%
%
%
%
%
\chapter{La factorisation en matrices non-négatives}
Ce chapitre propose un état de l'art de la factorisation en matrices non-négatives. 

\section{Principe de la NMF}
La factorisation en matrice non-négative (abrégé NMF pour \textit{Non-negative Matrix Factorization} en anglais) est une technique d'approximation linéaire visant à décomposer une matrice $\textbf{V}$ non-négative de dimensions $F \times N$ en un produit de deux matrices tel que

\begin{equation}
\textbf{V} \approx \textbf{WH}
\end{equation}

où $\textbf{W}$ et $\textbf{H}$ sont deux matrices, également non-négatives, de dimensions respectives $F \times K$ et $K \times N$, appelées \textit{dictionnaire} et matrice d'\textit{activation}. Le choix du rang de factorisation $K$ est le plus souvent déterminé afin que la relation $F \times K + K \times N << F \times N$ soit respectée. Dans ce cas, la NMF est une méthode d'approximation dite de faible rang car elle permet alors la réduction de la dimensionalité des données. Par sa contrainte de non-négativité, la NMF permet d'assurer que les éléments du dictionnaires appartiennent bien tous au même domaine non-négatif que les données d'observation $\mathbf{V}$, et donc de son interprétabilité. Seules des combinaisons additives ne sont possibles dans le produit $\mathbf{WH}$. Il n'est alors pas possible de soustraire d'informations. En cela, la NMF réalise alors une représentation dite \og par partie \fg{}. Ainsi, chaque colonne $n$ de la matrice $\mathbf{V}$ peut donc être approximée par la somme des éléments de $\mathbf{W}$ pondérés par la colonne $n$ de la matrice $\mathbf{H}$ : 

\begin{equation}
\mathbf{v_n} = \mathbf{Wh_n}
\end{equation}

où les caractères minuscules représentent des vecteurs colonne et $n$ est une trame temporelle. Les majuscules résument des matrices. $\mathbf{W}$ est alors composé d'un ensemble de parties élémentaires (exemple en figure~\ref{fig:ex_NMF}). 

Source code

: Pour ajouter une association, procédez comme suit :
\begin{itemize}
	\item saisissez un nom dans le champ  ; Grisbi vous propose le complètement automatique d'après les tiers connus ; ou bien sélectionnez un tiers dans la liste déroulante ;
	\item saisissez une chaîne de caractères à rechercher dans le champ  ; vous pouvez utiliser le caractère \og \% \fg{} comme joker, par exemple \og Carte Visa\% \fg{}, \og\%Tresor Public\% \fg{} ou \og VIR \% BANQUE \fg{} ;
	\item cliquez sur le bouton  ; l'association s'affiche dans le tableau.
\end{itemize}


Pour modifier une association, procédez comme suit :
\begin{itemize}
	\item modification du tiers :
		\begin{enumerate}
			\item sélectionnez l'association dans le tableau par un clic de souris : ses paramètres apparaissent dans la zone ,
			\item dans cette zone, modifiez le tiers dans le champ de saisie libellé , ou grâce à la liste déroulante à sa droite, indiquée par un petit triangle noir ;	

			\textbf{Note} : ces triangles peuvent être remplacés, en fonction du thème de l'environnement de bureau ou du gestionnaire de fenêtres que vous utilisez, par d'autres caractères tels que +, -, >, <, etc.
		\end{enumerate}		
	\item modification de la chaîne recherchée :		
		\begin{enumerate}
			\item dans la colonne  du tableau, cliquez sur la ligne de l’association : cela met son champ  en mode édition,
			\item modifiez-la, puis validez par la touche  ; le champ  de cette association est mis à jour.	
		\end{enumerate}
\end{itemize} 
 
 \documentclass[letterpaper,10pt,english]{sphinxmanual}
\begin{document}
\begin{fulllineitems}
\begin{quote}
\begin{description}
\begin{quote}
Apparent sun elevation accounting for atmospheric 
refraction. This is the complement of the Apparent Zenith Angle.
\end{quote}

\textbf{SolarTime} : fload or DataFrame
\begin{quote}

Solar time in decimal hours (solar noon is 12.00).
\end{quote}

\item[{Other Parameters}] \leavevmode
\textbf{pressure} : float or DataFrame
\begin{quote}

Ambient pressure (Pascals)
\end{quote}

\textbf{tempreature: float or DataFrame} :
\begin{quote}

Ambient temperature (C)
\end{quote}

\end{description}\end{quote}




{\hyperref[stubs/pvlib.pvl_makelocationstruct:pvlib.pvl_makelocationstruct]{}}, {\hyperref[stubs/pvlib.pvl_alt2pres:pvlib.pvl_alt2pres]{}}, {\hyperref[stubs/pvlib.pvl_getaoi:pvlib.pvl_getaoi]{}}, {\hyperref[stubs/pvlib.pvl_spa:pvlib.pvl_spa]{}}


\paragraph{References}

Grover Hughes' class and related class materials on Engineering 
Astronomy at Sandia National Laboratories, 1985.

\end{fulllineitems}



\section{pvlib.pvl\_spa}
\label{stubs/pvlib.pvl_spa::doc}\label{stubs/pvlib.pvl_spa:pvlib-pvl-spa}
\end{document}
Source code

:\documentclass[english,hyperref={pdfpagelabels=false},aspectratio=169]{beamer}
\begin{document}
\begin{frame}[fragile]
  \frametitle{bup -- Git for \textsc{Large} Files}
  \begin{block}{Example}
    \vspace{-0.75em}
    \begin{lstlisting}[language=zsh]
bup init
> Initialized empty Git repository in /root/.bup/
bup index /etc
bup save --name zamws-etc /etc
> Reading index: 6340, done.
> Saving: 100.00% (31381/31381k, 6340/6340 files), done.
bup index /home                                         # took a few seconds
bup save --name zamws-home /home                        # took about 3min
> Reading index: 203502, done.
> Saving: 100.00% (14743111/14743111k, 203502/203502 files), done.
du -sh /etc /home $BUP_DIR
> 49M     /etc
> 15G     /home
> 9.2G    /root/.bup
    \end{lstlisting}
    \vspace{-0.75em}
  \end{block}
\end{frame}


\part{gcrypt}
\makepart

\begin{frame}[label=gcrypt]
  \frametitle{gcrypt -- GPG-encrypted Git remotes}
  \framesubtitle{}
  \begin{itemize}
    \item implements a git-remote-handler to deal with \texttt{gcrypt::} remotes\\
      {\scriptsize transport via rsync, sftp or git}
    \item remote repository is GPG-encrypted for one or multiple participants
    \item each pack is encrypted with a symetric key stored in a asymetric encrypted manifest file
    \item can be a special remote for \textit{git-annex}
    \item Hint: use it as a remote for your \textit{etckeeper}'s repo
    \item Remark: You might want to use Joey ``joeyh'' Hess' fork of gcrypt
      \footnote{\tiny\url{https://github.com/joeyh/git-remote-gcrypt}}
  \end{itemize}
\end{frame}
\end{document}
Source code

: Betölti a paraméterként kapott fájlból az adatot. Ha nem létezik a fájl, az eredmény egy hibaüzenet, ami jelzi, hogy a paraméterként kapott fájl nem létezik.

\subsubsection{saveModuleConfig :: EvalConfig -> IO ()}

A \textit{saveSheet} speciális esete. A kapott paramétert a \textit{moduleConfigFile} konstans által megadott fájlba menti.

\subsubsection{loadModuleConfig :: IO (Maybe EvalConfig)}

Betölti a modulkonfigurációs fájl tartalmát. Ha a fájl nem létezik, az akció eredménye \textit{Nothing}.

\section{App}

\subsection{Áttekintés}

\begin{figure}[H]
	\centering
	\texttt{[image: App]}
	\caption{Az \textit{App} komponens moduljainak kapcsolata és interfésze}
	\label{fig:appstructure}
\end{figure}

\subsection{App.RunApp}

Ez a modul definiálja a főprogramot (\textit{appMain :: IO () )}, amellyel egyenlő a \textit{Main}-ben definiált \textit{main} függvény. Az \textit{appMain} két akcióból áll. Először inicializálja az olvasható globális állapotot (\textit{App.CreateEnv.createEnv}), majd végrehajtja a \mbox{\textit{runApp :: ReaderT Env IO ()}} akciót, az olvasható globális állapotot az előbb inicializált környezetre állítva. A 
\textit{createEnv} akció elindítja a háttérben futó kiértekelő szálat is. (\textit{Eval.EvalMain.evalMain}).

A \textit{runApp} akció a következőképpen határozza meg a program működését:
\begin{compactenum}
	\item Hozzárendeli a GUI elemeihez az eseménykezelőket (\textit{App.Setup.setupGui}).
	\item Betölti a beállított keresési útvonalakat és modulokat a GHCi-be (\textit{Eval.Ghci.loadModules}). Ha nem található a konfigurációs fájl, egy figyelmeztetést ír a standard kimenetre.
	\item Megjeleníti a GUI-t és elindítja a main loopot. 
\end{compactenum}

+++

Tally how many lines of the data include the word "hyperref". Write the number and nothing else.

2